* TASK BRIEF
Exactly the lines below from the one with "Abrir la imagen con" up to and including the one with "El resultado es" make up the answer, with nothing else added.

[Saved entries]
____

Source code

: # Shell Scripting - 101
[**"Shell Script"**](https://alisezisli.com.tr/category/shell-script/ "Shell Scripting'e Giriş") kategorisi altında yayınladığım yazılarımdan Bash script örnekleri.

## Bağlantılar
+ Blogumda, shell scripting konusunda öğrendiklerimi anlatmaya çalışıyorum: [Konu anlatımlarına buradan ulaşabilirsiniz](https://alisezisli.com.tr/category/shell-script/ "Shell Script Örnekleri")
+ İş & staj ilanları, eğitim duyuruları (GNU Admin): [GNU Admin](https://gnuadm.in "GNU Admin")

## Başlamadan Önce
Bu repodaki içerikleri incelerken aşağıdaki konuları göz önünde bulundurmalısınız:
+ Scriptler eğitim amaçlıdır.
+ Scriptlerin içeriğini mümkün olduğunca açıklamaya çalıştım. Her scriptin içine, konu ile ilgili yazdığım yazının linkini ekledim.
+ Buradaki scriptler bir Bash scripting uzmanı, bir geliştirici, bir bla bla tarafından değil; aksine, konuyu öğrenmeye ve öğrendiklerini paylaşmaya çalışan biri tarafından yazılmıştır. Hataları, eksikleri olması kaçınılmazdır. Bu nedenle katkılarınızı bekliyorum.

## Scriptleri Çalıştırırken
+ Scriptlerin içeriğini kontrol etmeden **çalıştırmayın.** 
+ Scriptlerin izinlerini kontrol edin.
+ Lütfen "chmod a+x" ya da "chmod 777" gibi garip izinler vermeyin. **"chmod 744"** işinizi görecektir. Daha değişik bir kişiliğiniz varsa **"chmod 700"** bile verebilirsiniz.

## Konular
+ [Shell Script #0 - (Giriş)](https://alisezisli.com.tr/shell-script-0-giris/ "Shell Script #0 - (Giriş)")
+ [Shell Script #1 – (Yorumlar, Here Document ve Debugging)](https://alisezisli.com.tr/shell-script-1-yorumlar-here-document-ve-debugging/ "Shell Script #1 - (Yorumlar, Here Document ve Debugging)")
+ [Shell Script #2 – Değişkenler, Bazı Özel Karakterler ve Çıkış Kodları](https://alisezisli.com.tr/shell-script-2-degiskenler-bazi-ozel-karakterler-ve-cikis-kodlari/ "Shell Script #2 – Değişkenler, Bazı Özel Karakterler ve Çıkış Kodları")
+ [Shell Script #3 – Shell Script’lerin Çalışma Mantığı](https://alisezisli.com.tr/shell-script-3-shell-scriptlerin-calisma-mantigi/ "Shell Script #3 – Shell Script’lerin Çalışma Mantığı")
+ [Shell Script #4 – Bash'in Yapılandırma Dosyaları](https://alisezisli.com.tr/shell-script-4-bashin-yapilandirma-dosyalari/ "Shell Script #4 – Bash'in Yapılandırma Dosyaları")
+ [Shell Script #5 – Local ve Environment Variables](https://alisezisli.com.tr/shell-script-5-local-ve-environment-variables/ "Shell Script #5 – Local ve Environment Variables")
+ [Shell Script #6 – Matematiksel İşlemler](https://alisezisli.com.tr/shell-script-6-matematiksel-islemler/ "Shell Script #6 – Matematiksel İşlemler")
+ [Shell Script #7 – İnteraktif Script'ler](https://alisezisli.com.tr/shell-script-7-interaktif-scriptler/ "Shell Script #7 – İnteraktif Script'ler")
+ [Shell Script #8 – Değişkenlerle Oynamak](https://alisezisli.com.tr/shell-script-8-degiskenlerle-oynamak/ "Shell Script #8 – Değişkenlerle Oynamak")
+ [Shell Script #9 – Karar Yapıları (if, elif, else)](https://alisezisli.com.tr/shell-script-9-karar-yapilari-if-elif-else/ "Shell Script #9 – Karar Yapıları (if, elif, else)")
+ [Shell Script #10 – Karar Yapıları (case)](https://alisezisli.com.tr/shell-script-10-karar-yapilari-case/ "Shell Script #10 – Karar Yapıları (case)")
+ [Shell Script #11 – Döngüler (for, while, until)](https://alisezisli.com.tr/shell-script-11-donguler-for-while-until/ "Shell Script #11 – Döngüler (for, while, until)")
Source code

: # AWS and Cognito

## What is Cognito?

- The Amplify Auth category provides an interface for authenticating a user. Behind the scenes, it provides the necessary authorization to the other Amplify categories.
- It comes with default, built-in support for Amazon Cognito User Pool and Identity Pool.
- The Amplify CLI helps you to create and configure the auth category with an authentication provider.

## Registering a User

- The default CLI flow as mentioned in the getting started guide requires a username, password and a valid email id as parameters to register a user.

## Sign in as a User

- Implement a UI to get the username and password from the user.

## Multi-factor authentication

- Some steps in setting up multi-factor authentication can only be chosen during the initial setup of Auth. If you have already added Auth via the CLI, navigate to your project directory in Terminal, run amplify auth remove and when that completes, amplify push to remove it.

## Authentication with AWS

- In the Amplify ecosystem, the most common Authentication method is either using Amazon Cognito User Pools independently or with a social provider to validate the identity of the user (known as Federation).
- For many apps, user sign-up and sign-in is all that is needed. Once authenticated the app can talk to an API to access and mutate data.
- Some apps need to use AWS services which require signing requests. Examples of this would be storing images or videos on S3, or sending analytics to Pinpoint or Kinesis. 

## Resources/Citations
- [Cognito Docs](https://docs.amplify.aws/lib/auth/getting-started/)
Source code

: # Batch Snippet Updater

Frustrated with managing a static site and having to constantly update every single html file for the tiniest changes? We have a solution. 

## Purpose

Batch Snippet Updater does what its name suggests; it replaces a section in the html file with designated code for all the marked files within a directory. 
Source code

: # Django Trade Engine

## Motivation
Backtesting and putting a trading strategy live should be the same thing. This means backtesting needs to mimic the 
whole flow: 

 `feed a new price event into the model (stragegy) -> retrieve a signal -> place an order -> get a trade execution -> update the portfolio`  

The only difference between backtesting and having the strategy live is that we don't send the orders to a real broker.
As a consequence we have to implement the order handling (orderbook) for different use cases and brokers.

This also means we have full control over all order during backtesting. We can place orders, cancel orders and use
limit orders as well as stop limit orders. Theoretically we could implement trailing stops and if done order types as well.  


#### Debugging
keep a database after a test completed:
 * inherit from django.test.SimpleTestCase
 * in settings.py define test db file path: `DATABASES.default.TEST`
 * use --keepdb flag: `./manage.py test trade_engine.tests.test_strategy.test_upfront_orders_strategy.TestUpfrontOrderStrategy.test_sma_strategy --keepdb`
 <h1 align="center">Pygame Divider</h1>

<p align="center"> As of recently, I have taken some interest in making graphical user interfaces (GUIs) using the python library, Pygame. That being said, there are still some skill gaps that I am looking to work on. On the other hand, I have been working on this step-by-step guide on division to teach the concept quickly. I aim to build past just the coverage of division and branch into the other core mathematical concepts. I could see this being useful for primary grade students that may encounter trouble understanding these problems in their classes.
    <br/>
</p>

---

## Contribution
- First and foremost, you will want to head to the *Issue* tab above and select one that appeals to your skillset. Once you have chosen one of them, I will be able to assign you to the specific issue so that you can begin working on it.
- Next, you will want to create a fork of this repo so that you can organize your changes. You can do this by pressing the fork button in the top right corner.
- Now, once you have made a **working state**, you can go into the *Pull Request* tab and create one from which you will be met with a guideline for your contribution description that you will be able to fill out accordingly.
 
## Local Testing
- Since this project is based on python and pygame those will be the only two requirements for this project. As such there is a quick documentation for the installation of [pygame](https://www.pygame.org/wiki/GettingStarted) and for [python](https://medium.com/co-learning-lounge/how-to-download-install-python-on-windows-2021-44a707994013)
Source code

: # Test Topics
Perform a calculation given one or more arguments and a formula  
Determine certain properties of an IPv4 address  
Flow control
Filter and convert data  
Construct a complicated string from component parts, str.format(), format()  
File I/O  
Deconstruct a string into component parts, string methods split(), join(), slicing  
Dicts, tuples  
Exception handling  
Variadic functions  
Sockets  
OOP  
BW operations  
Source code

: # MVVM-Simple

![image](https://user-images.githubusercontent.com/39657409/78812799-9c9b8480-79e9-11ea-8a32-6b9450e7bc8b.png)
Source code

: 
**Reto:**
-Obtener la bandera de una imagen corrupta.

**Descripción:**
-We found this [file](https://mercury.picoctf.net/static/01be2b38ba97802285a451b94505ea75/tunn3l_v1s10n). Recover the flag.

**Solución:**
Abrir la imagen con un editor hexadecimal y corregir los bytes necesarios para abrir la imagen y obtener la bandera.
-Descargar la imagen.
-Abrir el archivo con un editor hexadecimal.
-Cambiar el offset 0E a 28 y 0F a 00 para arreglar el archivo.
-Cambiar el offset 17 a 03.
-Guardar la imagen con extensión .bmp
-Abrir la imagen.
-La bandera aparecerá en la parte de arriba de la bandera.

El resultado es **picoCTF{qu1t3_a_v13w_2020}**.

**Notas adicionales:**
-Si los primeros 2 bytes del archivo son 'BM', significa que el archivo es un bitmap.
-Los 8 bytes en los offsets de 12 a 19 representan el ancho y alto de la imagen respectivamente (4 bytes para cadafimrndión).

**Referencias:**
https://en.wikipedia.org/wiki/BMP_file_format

____

* SOLUTION BELOW
Abrir la imagen con un editor hexadecimal y corregir los bytes necesarios para abrir la imagen y obtener la bandera.
-Descargar la imagen.
-Abrir el archivo con un editor hexadecimal.
-Cambiar el offset 0E a 28 y 0F a 00 para arreglar el archivo.
-Cambiar el offset 17 a 03.
-Guardar la imagen con extensión .bmp
-Abrir la imagen.
-La bandera aparecerá en la parte de arriba de la bandera.

El resultado es **picoCTF{qu1t3_a_v13w_2020}**.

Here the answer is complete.